We will then compare Johnson-Lindenstrauss lemma with Gordon's theorem in dimensionality reduction of two datasets of $n$ samples, namely the Olivetti faces dataset and a random dataset of the same size.

In [4]:
from sklearn.datasets import fetch_olivetti_faces

n = 100  # number of samples
eps = 0.1  # allowed amount of distortion
dataset = fetch_olivetti_faces()
X_faces = dataset.data[:n,:]

In [5]:
print("{} samples of 4096-dimensional face image data.".format(n))

m_JL_n = random_projection.johnson_lindenstrauss_min_dim(n, eps=eps)
m_G_faces = gordon_min_dim(X_faces)

print()
print("Johnson-Lindenstrauss lemma")
print("Target dimension: {:.0f}".format(m_JL_n))
if m_JL_n < 4096:
    d_JL_faces = test(X_faces, int(m_JL_n))
    comparison = " < " if d_JL_faces < eps else " > "
    print("Distortion for sample projection: {:.3f}".format(d_JL_faces) + comparison + str(eps))
else:
    print("Target dimension too large.")

print()
print("Gordon's theorem")
print("Target dimension: {:.0f}".format(m_G_faces))
if m_G_faces < 4096:
    d_G_faces = test(X_faces, int(m_G_faces))
    comparison = " < " if d_G_faces < eps else " > "
    print("Distortion for sample projection: {:.3f}".format(d_G_faces) + comparison + str(eps))
else:
    print("Target dimension too large.")

100 samples of 4096-dimensional face image data.

Johnson-Lindenstrauss lemma
Target dimension: 3947
Distortion for sample projection: 0.041 < 0.1

Gordon's theorem
Target dimension: 811
Distortion for sample projection: 0.099 < 0.1


In [6]:
d = 4096

print("{} random samples from {}-dimensional normal distribution.".format(n,d))

X_random = np.random.randn(n,d)
m_G_random = gordon_min_dim(X_random)

print()
print("Johnson-Lindenstrauss lemma")
print("Target dimension: {:.0f}".format(m_JL_n))
if m_JL_n < d:
    d_JL_random = test(X_random, int(m_JL_n))
    comparison = " < " if d_JL_random < eps else " > "
    print("Distortion for sample projection: {:.3f}".format(d_JL_random) + comparison + str(eps))
else:
    print("Target dimension too large.")

print()
print("Gordon's theorem")
print("Target dimension: {:.0f}".format(m_G_random))
if m_G_random < d:
    d_G_random = test(X_random, int(m_G_random))
    comparison = " < " if d_G_random < eps else " > "
    print("Distortion for sample projection: {:.3f}".format(d_G_random) + comparison + str(eps))
else:
    print("Target dimension too large.")

100 random samples from 4096-dimensional normal distribution.

Johnson-Lindenstrauss lemma
Target dimension: 3947
Distortion for sample projection: 0.042 < 0.1

Gordon's theorem
Target dimension: 956
Distortion for sample projection: 0.098 < 0.1


In [7]:
if m_G_faces < m_G_random:
    print("Target dimension {:.0f} for faces is smaller than the target dimension {:.0f} for random data.
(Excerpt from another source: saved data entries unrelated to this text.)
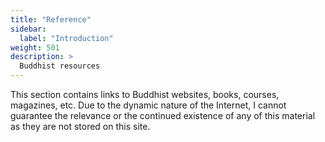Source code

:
 ```yaml
---
title: "Reference"
sidebar:
  label: "Introduction"
weight: 501
description: >
  Buddhist resources
---
```


This section contains links to Buddhist websites, books, courses, magazines, etc. Due to the dynamic nature of the Internet, I cannot guarantee the relevance or the continued existence of any of this material as they are not stored on this site.
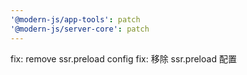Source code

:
 ```yaml
---
'@modern-js/app-tools': patch
'@modern-js/server-core': patch
---
```


fix: remove ssr.preload config
fix: 移除 ssr.preload 配置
In other words, the geometric complexity of the face data is smaller than that of random data.".format(m_G_faces, m_G_random))
else:
    print("Surprisingly, the target dimension {:.0f} for faces is greater than the target dimension {:.0f} for random data. In other words, the geometric complexity of the face data is greater than that of random data.".format(m_G_faces, m_G_random))

Target dimension 811 for faces is smaller than the target dimension 956 for random data. In other words, the geometric complexity of the face data is smaller than that of random data.